ただしその役割を果たすにはさらに研鑽が必要で、スライドは理学療法の知識と技術を学ぶこと(運動学・解剖学・生理学・理学療法評価学など)を挙げています。「学び続けて専門性を高めよう」=医療現場で活躍するためのスキルアップという位置づけです。
あん摩マッサージ指圧師は多職種と協力してチーム医療に参加します。スライドが挙げる連携相手は医師・PT(理学療法士)・OT(作業療法士)・ST(言語聴覚士)・看護師の5職種です。
| 職種 | 略称 | チーム内での主な関わり |
|---|---|---|
| 医師 | ― | 診断・治療方針の決定、施術の適否の判断 |
| 理学療法士 | PT | 運動療法・基本動作/歩行の機能回復 |
| 作業療法士 | OT | 応用動作・作業活動を通じた生活機能の回復 |
| 言語聴覚士 | ST | 言語・コミュニケーション・摂食嚥下の支援 |
| 看護師 | ― | 療養上の世話と診療の補助、患者状態の共有 |
| あん摩マッサージ指圧師 | ― | 手技による疼痛緩和・機能改善、運動療法・機能回復支援 |
はり師・きゅう師には「適応を見極め、医療と連携する」役割が求められます。施術の適否を判断し、必要なら医療機関につなぐために、スライドは次の情報を活用することを挙げています。

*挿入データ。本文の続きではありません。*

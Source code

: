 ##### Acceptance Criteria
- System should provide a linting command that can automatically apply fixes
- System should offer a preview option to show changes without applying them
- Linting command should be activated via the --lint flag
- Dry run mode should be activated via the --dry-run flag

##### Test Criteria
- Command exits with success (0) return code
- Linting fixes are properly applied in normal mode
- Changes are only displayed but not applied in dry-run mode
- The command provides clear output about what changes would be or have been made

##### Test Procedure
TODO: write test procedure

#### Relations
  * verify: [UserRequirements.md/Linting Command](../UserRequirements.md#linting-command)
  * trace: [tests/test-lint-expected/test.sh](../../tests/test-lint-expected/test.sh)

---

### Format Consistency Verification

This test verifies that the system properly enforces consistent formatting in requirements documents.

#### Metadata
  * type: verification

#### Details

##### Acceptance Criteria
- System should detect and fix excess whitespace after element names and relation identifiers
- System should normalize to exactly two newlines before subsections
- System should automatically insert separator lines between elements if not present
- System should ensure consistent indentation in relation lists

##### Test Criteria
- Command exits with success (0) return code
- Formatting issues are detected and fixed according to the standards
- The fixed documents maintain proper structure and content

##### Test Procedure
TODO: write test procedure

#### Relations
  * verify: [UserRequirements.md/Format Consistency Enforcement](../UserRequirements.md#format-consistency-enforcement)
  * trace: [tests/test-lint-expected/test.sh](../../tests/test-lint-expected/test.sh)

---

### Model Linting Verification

これらを踏まえて患者さんに最適な治療を届けることが、はり師・きゅう師の医療連携の要点です。
診療報酬・介護報酬の制度改定によって、あん摩マッサージ指圧師・はり師・きゅう師の可能性が広がるとされています。活躍の場ごとの意義は下表のとおりです。
| 活躍の場 | あはき師が果たす役割 |
|---|---|
| 医療機関 | 痛みの緩和・機能改善に幅広く貢献 |
| リハビリ・通所リハ | 機能維持・ADL向上をサポート |
| 介護施設・デイサービス | 介護の質向上と安心につながる |
役割を広げるには裏づけとなる資質が必要です。スライドは講習会・学会・認定制度でレベルアップすること、あん摩マッサージ指圧師 技能認定という認定証を挙げ、解剖学・生理学・東洋医学・臨床実習といった学びの継続を示しています。
さらに鍼灸については、統合医療での期待が示されています。西洋医学・漢方・鍼灸・リハビリが結びつく枠組みの中で、慢性疼痛や麻痺に活用され、大学病院でも注目されているという流れです。「伝統と先端がつながる未来の医療へ」というのが、このデッキの結論にあたります。